***** EXCERPTED RECORDS *****

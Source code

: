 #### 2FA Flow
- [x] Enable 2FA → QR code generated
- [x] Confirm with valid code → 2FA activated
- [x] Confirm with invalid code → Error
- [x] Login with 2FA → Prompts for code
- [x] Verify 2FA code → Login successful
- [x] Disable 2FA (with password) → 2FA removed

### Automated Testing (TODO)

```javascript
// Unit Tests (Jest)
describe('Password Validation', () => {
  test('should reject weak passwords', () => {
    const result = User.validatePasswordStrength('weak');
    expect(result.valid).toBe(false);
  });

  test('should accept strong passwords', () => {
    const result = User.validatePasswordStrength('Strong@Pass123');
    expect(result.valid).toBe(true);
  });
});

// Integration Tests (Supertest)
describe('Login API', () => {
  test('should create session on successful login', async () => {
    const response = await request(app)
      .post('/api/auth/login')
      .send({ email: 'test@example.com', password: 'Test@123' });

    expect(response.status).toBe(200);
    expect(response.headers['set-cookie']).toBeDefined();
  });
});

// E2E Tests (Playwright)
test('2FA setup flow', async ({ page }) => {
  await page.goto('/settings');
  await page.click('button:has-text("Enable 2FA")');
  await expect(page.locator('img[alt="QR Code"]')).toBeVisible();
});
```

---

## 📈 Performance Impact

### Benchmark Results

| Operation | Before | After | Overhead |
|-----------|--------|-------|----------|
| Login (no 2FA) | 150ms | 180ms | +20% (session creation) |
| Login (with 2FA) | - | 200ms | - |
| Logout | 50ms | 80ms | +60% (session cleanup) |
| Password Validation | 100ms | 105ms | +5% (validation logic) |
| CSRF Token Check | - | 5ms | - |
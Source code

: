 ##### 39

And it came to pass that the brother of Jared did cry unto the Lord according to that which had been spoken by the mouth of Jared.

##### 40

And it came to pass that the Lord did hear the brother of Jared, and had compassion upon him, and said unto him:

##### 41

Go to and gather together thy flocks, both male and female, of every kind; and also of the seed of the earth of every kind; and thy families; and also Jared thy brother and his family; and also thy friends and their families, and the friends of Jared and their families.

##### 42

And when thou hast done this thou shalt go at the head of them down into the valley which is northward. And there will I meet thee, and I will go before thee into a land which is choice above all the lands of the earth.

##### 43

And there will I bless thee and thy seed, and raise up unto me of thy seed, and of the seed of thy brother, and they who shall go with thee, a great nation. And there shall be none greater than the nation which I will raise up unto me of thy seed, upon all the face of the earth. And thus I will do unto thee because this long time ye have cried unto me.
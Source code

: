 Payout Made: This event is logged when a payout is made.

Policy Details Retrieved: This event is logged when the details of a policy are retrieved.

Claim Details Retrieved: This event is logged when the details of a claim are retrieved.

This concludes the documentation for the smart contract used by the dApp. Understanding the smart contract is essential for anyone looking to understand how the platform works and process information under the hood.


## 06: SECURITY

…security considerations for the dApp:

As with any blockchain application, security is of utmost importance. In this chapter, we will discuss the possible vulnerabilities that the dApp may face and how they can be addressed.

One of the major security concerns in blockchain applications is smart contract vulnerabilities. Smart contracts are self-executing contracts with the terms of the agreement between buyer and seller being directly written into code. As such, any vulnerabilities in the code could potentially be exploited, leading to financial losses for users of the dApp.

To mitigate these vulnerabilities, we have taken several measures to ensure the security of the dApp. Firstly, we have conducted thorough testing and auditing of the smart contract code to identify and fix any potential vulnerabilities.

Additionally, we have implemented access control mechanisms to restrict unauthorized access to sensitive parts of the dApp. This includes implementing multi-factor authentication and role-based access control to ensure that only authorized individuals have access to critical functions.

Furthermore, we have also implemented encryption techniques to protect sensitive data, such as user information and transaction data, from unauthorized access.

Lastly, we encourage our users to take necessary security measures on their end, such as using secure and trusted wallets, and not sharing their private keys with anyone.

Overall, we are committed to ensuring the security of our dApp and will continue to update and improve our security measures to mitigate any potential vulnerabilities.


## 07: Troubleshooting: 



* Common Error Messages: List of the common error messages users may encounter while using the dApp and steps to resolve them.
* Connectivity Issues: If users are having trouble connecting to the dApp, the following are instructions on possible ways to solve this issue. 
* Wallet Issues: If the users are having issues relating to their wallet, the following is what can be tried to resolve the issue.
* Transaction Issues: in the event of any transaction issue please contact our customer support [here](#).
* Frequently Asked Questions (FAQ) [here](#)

*****

**YOUR GOAL:** All of the data above needs to be given again exactly.

**FINISHED TASK:**
Source code

: #### 2FA Flow
- [x] Enable 2FA → QR code generated
- [x] Confirm with valid code → 2FA activated
- [x] Confirm with invalid code → Error
- [x] Login with 2FA → Prompts for code
- [x] Verify 2FA code → Login successful
- [x] Disable 2FA (with password) → 2FA removed

### Automated Testing (TODO)

```javascript
// Unit Tests (Jest)
describe('Password Validation', () => {
  test('should reject weak passwords', () => {
    const result = User.validatePasswordStrength('weak');
    expect(result.valid).toBe(false);
  });

  test('should accept strong passwords', () => {
    const result = User.validatePasswordStrength('Strong@Pass123');
    expect(result.valid).toBe(true);
  });
});

// Integration Tests (Supertest)
describe('Login API', () => {
  test('should create session on successful login', async () => {
    const response = await request(app)
      .post('/api/auth/login')
      .send({ email: 'test@example.com', password: 'Test@123' });

    expect(response.status).toBe(200);
    expect(response.headers['set-cookie']).toBeDefined();
  });
});

// E2E Tests (Playwright)
test('2FA setup flow', async ({ page }) => {
  await page.goto('/settings');
  await page.click('button:has-text("Enable 2FA")');
  await expect(page.locator('img[alt="QR Code"]')).toBeVisible();
});
```

---

## 📈 Performance Impact

### Benchmark Results

| Operation | Before | After | Overhead |
|-----------|--------|-------|----------|
| Login (no 2FA) | 150ms | 180ms | +20% (session creation) |
| Login (with 2FA) | - | 200ms | - |
| Logout | 50ms | 80ms | +60% (session cleanup) |
| Password Validation | 100ms | 105ms | +5% (validation logic) |
| CSRF Token Check | - | 5ms | - |
Source code

: ##### 39

And it came to pass that the brother of Jared did cry unto the Lord according to that which had been spoken by the mouth of Jared.

##### 40

And it came to pass that the Lord did hear the brother of Jared, and had compassion upon him, and said unto him:

##### 41

Go to and gather together thy flocks, both male and female, of every kind; and also of the seed of the earth of every kind; and thy families; and also Jared thy brother and his family; and also thy friends and their families, and the friends of Jared and their families.

##### 42

And when thou hast done this thou shalt go at the head of them down into the valley which is northward. And there will I meet thee, and I will go before thee into a land which is choice above all the lands of the earth.

##### 43

And there will I bless thee and thy seed, and raise up unto me of thy seed, and of the seed of thy brother, and they who shall go with thee, a great nation. And there shall be none greater than the nation which I will raise up unto me of thy seed, upon all the face of the earth. And thus I will do unto thee because this long time ye have cried unto me.
Source code

: Payout Made: This event is logged when a payout is made.

Policy Details Retrieved: This event is logged when the details of a policy are retrieved.

Claim Details Retrieved: This event is logged when the details of a claim are retrieved.

This concludes the documentation for the smart contract used by the dApp. Understanding the smart contract is essential for anyone looking to understand how the platform works and process information under the hood.


## 06: SECURITY

…security considerations for the dApp:

As with any blockchain application, security is of utmost importance. In this chapter, we will discuss the possible vulnerabilities that the dApp may face and how they can be addressed.

One of the major security concerns in blockchain applications is smart contract vulnerabilities. Smart contracts are self-executing contracts with the terms of the agreement between buyer and seller being directly written into code. As such, any vulnerabilities in the code could potentially be exploited, leading to financial losses for users of the dApp.

To mitigate these vulnerabilities, we have taken several measures to ensure the security of the dApp. Firstly, we have conducted thorough testing and auditing of the smart contract code to identify and fix any potential vulnerabilities.

Additionally, we have implemented access control mechanisms to restrict unauthorized access to sensitive parts of the dApp. This includes implementing multi-factor authentication and role-based access control to ensure that only authorized individuals have access to critical functions.

Furthermore, we have also implemented encryption techniques to protect sensitive data, such as user information and transaction data, from unauthorized access.

Lastly, we encourage our users to take necessary security measures on their end, such as using secure and trusted wallets, and not sharing their private keys with anyone.

Overall, we are committed to ensuring the security of our dApp and will continue to update and improve our security measures to mitigate any potential vulnerabilities.


## 07: Troubleshooting: 



* Common Error Messages: List of the common error messages users may encounter while using the dApp and steps to resolve them.
* Connectivity Issues: If users are having trouble connecting to the dApp, the following are instructions on possible ways to solve this issue. 
* Wallet Issues: If the users are having issues relating to their wallet, the following is what can be tried to resolve the issue.
* Transaction Issues: in the event of any transaction issue please contact our customer support [here](#).
* Frequently Asked Questions (FAQ) [here](#)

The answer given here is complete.